English band Hell Is For Heroes having success with interactive music video:
- [EMI] home to the likes of Robbie Williams, Coldplay, Blur and Radiohead, has already produced the world’s first fully interactive video and is so pleased with the results that it plans to repeat the trick with several of its major acts. The guinea pigs in question were the charmingly named Hell Is For Heroes, a rock band of the type adored by the black-clad hordes of teenagers you’ll find huddled in any city centre.
The band put much of the success of their recent single You Drove Me to It – their first to reach the top 30 – and the subsequent chart revival of their debut album, The Neon Handshake, down to the interactive campaign. Rather than featuring the usual red-button call to arms, the director worked with creative agency Weapon 7 to develop the concept of a man clad in red who appears in the video to signify to those in the know that it is time to access the interactive service.

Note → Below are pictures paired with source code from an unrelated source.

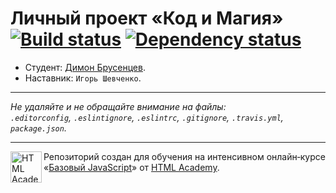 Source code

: # Личный проект «Код и Магия» [![Build status][travis-image]][travis-url] [![Dependency status][dependency-image]][dependency-url]

* Студент: [Димон Брусенцев](https://up.htmlacademy.ru/javascript/4/user/108115).
* Наставник: `Игорь Шевченко`.

---

_Не удаляйте и не обращайте внимание на файлы:_<br>
_`.editorconfig`, `.eslintignore`, `.eslintrc`, `.gitignore`, `.travis.yml`, `package.json`._

---

<a href="https://htmlacademy.ru/intensive/javascript"><img align="left" width="50" height="50" title="HTML Academy" src="https://up.htmlacademy.ru/static/img/intensive/javascript/logo-for-github.svg"></a>

Репозиторий создан для обучения на интенсивном онлайн‑курсе «[Базовый JavaScript](https://htmlacademy.ru/intensive/javascript)» от [HTML Academy](https://htmlacademy.ru).

[travis-image]: https://travis-ci.org/htmlacademy-javascript/108115-code-and-magick.svg?branch=master
[travis-url]: https://travis-ci.org/htmlacademy-javascript/108115-code-and-magick
[dependency-image]: https://david-dm.org/htmlacademy-javascript/108115-code-and-magick.svg?style=flat-square
[dependency-url]: https://david-dm.org/htmlacademy-javascript/108115-code-and-magick

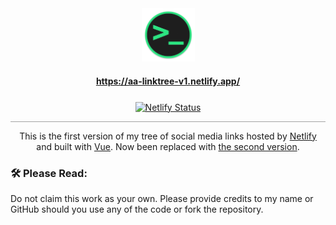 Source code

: <div align="center">
    <img height="85" src="public/favicon.png" alt="favicon" draggable="false">
</div>

<h4 align="center">
    <a href="https://aa-linktree-v1.netlify.app/" target="_blank">https://aa-linktree-v1.netlify.app/</a>
</h4>

<p align="center" style="margin-top: 25px">
  <a href="https://app.netlify.com/sites/aa-linktree-v1/deploys" target="_blank">
    <img
      src="https://api.netlify.com/api/v1/badges/100883e8-6126-4925-8d30-93f15270d5e6/deploy-status" 
      alt="Netlify Status"
      draggable="false"
    />
  </a>
</p>

<hr style="opacity: .4;">

<p align="center">
  This is the first version of my tree of social media links hosted by <a href='https://netlify.com/' target="_blank">Netlify</a> and built with <a href='https://vuejs.org/' target="_blank">Vue</a>. Now been replaced with <a href="https://github.com/GhostDaGhost/linktree-v2" target="_blank">the second version</a>.
</p>

### 🛠️ Please Read:
Do not claim this work as your own. Please provide credits to my name or GitHub should you use any of the code or fork the repository.
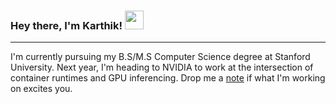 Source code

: ### Hey there, I'm Karthik! <img src="https://media.giphy.com/media/hvRJCLFzcasrR4ia7z/giphy.gif" width="30px">


---

I'm currently pursuing my B.S/M.S Computer Science degree at Stanford University. Next year, I'm heading to NVIDIA to work at the intersection of container runtimes and GPU inferencing. Drop me a [note](mailto:kvetriv@stanford.edu) if what I'm working on excites you. 




<!--
**karthikvetrivel/karthikvetrivel** is a ✨ _special_ ✨ repository because its `README.md` (this file) appears on your GitHub profile.


- 🔭 I’m currently working on ...
- 🌱 I’m currently learning ...
- 👯 I’m looking to collaborate on ...
- 🤔 I’m looking for help with ...
- 💬 Ask me about ...
- 📫 How to reach me: ...
- 😄 Pronouns: ...
- ⚡ Fun fact: ...
-->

This way, the band could ensure that the interactive element did not appear too tacky or obvious, says Weapon 7 creative director Simon Smith. “The target market are the most clued-up people in media, so while the interactive element was simple, it had to be a reward for their discovery. If we had had the red button up there, their mums would have known about it as well and suddenly it’s no longer cool.”

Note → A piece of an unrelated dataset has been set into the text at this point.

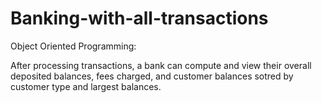 # Banking-with-all-transactions
Object Oriented Programming:

After processing transactions, a bank can compute and view their overall deposited balances, fees charged, and customer balances sotred by customer type and largest balances.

He also stresses that the interactive TV service had to be supported with other marketing, such as flyers and postings to fans’ message boards, to create a “buzz” around the discovery of the interactive element. The interactive content also included the band’s web address and a special password to “unlock” a new area of the site. According to Smith, traffic to the website tripled when the video was on air, while the tour was a sell-out.
One side benefit of developing the interactive area, which appeared for 30 seconds and included constantly updated photos of the band taken on tour as well as information and news, was that it ensured heavy rotation on MTV. “They [claim that they] showed the world’s first music video and wanted to show the world’s first interactive video. They were right behind it,” says EMI’s head of new media, Eric Winbolt. With over 110 airings a week on MTV2, the momentum behind the single built and it was play-listed on Radio 1 and Xfm.

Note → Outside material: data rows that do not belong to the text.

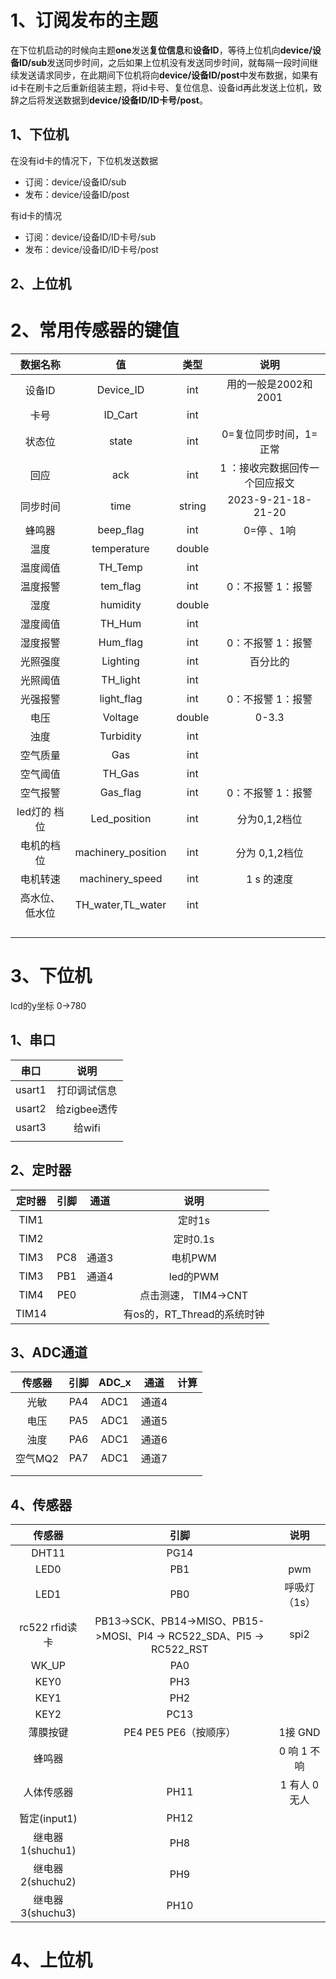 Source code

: # 1、订阅发布的主题

在下位机启动的时候向主题**one**发送**复位信息**和**设备ID**，等待上位机向**device/设备ID/sub**发送同步时间，之后如果上位机没有发送同步时间，就每隔一段时间继续发送请求同步，在此期间下位机将向**device/设备ID/post**中发布数据，如果有id卡在刷卡之后重新组装主题，将id卡号、复位信息、设备id再此发送上位机，致辞之后将发送数据到**device/设备ID/ID卡号/post**。



## 1、下位机

在没有id卡的情况下，下位机发送数据

- 订阅：device/设备ID/sub
- 发布：device/设备ID/post

有id卡的情况

- 订阅：device/设备ID/ID卡号/sub
- 发布：device/设备ID/ID卡号/post



## 2、上位机







# 2、常用传感器的键值

|    数据名称    |         值         |  类型  |              说明              |
| :------------: | :----------------: | :----: | :----------------------------: |
|     设备ID     |     Device_ID      |  int   |      用的一般是2002和2001      |
|      卡号      |      ID_Cart       |  int   |                                |
|     状态位     |       state        |  int   |     0=复位同步时间，1=正常     |
|      回应      |        ack         |  int   | 1 ：接收完数据回传一个回应报文 |
|    同步时间    |        time        | string |       2023-9-21-18-21-20       |
|     蜂鸣器     |     beep_flag      |  int   |           0=停 、1响           |
|      温度      |    temperature     | double |                                |
|    温度阈值    |      TH_Temp       |  int   |                                |
|    温度报警    |      tem_flag      |  int   |      0：不报警    1：报警      |
|      湿度      |      humidity      | double |                                |
|    湿度阈值    |       TH_Hum       |  int   |                                |
|    湿度报警    |      Hum_flag      |  int   |      0：不报警    1：报警      |
|    光照强度    |      Lighting      |  int   |            百分比的            |
|    光照阈值    |      TH_light      |  int   |                                |
|    光强报警    |     light_flag     |  int   |      0：不报警    1：报警      |
|      电压      |      Voltage       | double |             0-3.3              |
|      浊度      |     Turbidity      |  int   |                                |
|    空气质量    |        Gas         |  int   |                                |
|    空气阈值    |       TH_Gas       |  int   |                                |
|    空气报警    |      Gas_flag      |  int   |      0：不报警    1：报警      |
|  led灯的 档位  |    Led_position    |  int   |         分为0,1,2档位          |
|   电机的档位   | machinery_position |  int   |         分为 0,1,2档位         |
|    电机转速    |  machinery_speed   |  int   |           1 s 的速度           |
| 高水位、低水位 | TH_water,TL_water  |  int   |                                |
|                |                    |        |                                |
|                |                    |        |                                |
|                |                    |        |                                |
|                |                    |        |                                |

# 3、下位机

lcd的y坐标 0->780

## 1、串口



|  串口  |     说明     |
| :----: | :----------: |
| usart1 | 打印调试信息 |
| usart2 | 给zigbee透传 |
| usart3 |    给wifi    |
|        |              |

## 2、定时器

| 定时器 | 引脚 | 通道  |            说明             |
| :----: | :--: | :---: | :-------------------------: |
|  TIM1  |      |       |           定时1s            |
|  TIM2  |      |       |          定时0.1s           |
|  TIM3  | PC8  | 通道3 |           电机PWM           |
|  TIM3  | PB1  | 通道4 |          led的PWM           |
|  TIM4  | PE0  |       |    点击测速， TIM4->CNT     |
| TIM14  |      |       | 有os的，RT_Thread的系统时钟 |

## 3、ADC通道

| 传感器  | 引脚 | ADC_x | 通道  | 计算 |
| :-----: | :--: | :---: | :---: | :--: |
|  光敏   | PA4  | ADC1  | 通道4 |      |
|  电压   | PA5  | ADC1  | 通道5 |      |
|  浊度   | PA6  | ADC1  | 通道6 |      |
| 空气MQ2 | PA7  | ADC1  | 通道7 |      |
|         |      |       |       |      |
|         |      |       |       |      |



## 4、传感器

|      传感器      |                             引脚                             |     说明      |
| :--------------: | :----------------------------------------------------------: | :-----------: |
|      DHT11       |                             PG14                             |               |
|       LED0       |                             PB1                              |      pwm      |
|       LED1       |                             PB0                              | 呼吸灯（1s）  |
|  rc522 rfid读卡  | PB13->SCK、PB14->MISO、PB15->MOSI、PI4 -> RC522_SDA、PI5 -> RC522_RST |     spi2      |
|      WK_UP       |                             PA0                              |               |
|       KEY0       |                             PH3                              |               |
|       KEY1       |                             PH2                              |               |
|       KEY2       |                             PC13                             |               |
|     薄膜按键     |                    PE4 PE5 PE6（按顺序）                     |    1接 GND    |
|      蜂鸣器      |                                                              |  0 响 1 不响  |
|    人体传感器    |                             PH11                             | 1 有人 0 无人 |
|   暂定(input1)   |                             PH12                             |               |
| 继电器1(shuchu1) |                             PH8                              |               |
| 继电器2(shuchu2) |                             PH9                              |               |
| 继电器3(shuchu3) |                             PH10                             |               |







# 4、上位机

….”With the next generation of set-top boxes, if they can have a system in place where you can click during a video and download it to your iPod, with the total added to your bill, then it’ll be to their benefit. Most of the majors were late with the web and they paid the price. They need to get involved with interactive TV while it’s still a safe area in which to paddle,” he says.
“Fully realising the opportunities offered by digital media breathed new life into an existing method of communicating with music fans,” concludes EMI creative and marketing director John Leahy. “By giving exclusive content, we are able to offer a glimpse into a more interactive world and one that allows us to build on the relationship.” [Guardian]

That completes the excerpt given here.